In her enlightening presentation on customer journeys for lifetime value, Carol Buehrens of ICW insurance group pointed out the clumsiness of overlapping touch-points such as welcome letters to new customers simultaneously from marketing, sales, service, and operations. The relative “brilliant colors” of the customer journey at its beginning “fade to gray” all-too-often with hand-offs to operations and service. To manage the customer life-cycle for maximum lifetime value, MO has a big opportunity as a liaison between groups in the company, to make the “brilliant colors” consistent across the customer journey. Carol’s book, Happy Raving Customers, was available for complimentary download during the second day of the Summit.
In birds-of-a-feather groups, lively discussions on bridging the marketing talent gap and elevating Marketing Operations to strategic impact were opportunities for attendees to learn from one another. Tim Mixon of Dell, Doug Milliken of Clorox, and Michael Moon of Gistics provided some great insights on marketing talent needs and solutions. In both cases, change management skills surfaced as keys for MO success. Facilitating connections between tools, efforts, resources, and strategies and tactics is seen as a critical capability for the future of MO.

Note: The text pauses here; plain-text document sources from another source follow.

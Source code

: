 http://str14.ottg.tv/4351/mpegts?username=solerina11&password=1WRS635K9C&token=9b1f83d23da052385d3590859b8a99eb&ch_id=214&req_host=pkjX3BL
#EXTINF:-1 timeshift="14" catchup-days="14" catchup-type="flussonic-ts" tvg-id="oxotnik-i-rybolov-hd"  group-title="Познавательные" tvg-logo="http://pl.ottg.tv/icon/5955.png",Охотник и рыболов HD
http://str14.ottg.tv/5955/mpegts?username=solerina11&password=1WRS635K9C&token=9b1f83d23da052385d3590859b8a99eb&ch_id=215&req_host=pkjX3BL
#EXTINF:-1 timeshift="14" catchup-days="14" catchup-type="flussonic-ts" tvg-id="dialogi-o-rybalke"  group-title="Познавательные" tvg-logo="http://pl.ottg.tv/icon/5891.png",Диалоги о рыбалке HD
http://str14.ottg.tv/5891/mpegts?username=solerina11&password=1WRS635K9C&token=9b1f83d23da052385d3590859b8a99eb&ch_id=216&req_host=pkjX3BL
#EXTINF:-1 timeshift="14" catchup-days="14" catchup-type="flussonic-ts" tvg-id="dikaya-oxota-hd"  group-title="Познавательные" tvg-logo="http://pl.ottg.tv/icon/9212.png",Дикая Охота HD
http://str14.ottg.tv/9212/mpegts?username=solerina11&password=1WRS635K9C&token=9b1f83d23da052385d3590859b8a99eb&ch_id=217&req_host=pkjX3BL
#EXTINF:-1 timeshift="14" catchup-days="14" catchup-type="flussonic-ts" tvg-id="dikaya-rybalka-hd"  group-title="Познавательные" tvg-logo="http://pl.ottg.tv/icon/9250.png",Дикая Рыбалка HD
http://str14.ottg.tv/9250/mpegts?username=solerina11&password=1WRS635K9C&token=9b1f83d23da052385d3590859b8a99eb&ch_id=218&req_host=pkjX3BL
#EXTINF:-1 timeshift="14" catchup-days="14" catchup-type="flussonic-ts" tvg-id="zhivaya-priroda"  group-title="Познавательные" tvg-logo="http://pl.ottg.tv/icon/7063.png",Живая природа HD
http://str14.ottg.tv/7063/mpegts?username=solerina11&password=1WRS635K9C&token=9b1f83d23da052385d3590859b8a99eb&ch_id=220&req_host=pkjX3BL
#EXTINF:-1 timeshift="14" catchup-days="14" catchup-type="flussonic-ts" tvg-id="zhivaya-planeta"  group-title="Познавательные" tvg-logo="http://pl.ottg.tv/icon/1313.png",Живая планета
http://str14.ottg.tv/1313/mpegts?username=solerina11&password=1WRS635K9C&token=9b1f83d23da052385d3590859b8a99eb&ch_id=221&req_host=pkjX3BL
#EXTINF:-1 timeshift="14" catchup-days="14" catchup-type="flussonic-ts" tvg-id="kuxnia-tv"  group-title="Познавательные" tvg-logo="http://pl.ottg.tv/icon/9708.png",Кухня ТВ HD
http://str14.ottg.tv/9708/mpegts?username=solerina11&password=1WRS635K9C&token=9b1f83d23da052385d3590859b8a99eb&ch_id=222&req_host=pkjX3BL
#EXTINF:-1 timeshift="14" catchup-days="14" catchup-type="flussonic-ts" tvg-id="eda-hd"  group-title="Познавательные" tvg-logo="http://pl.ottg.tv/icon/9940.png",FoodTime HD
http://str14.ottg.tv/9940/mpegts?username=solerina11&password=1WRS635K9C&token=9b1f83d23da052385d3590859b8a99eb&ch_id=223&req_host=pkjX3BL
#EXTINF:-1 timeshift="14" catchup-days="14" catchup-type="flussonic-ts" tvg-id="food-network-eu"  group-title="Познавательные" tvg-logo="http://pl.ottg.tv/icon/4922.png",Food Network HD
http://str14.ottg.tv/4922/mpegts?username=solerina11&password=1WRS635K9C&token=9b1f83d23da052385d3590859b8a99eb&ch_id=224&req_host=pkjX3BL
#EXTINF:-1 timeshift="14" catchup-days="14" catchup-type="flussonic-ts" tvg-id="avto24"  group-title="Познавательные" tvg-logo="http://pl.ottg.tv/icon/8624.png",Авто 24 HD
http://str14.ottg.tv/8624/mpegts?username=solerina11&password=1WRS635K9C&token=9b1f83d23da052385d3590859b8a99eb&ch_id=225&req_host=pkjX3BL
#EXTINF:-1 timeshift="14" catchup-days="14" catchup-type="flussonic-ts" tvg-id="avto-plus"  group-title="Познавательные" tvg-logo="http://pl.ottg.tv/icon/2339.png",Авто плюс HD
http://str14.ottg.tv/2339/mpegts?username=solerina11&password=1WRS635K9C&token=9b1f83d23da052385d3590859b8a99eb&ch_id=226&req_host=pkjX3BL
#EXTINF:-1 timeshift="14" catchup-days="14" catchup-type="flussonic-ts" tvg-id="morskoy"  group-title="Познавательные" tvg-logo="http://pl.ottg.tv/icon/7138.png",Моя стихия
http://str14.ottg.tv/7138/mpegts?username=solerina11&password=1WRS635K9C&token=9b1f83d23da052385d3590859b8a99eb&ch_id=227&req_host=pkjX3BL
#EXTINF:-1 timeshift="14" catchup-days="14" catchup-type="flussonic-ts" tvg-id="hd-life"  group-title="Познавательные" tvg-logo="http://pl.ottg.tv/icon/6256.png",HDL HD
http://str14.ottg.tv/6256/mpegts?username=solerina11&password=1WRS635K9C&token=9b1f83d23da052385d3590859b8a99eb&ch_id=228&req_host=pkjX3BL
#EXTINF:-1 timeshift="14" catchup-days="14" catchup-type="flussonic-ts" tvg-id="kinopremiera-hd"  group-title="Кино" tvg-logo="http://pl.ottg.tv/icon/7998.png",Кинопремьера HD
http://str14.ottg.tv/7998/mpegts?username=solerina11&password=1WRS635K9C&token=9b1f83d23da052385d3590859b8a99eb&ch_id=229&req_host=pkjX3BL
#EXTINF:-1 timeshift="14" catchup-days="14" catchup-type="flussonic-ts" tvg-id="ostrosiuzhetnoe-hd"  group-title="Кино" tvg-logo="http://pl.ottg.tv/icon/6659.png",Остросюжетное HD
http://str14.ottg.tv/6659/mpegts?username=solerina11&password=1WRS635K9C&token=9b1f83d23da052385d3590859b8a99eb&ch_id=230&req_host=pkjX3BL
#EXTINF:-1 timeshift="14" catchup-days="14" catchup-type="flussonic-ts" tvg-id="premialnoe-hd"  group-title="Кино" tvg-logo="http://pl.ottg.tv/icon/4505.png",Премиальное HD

The theme of MO as liaison continued as DoubleClick talked about marketing measurement efficiency through unified marketing stacks, and Ian Hopping of Percolate described opportunities for real-time marketing content consistency and efficiency.
Tying together the conversations up to that point on metrics, technology, and customer experience, Lynn Hunsaker of Marketing Operations Partners focused on a few simple yet profound concepts that can set up MO for success. In all our excitement about automation, big data, predictive analytics, and performance measurement, it’s all-too-common to overlook some of the basics. One of these is the connection between big-picture lagging indicators that stakeholders see and in-process warning signal leading indicators that can be acted upon before stakeholders see their results. Attendees were challenged to broker leading indicator emphasis among their fellow marketers’ dashboards and performance goals.
Champagne and sparkling cider were special treats provided generously by Kim Johnston of Unify Square and Liz Allen of At Home, in a fireside chat moderated by Gary Katz of Renesas. These Chief Marketing Officers described their career paths which included significant MO roles at Symantec and The Gap. Summit attendees enjoyed this capstone to a full-day of learning, and the opportunity to discuss the advantages that MO skills provide as a career path toward general management responsibilities.
“Speed dating” with event sponsors was a lot of fun, with some lucky raffle winners of generous gift cards. Small-group mixing made it easy to get acquainted with most of our fellow attendees, and we look forward to continuing the fascinating discussions that we started at this inaugural summit.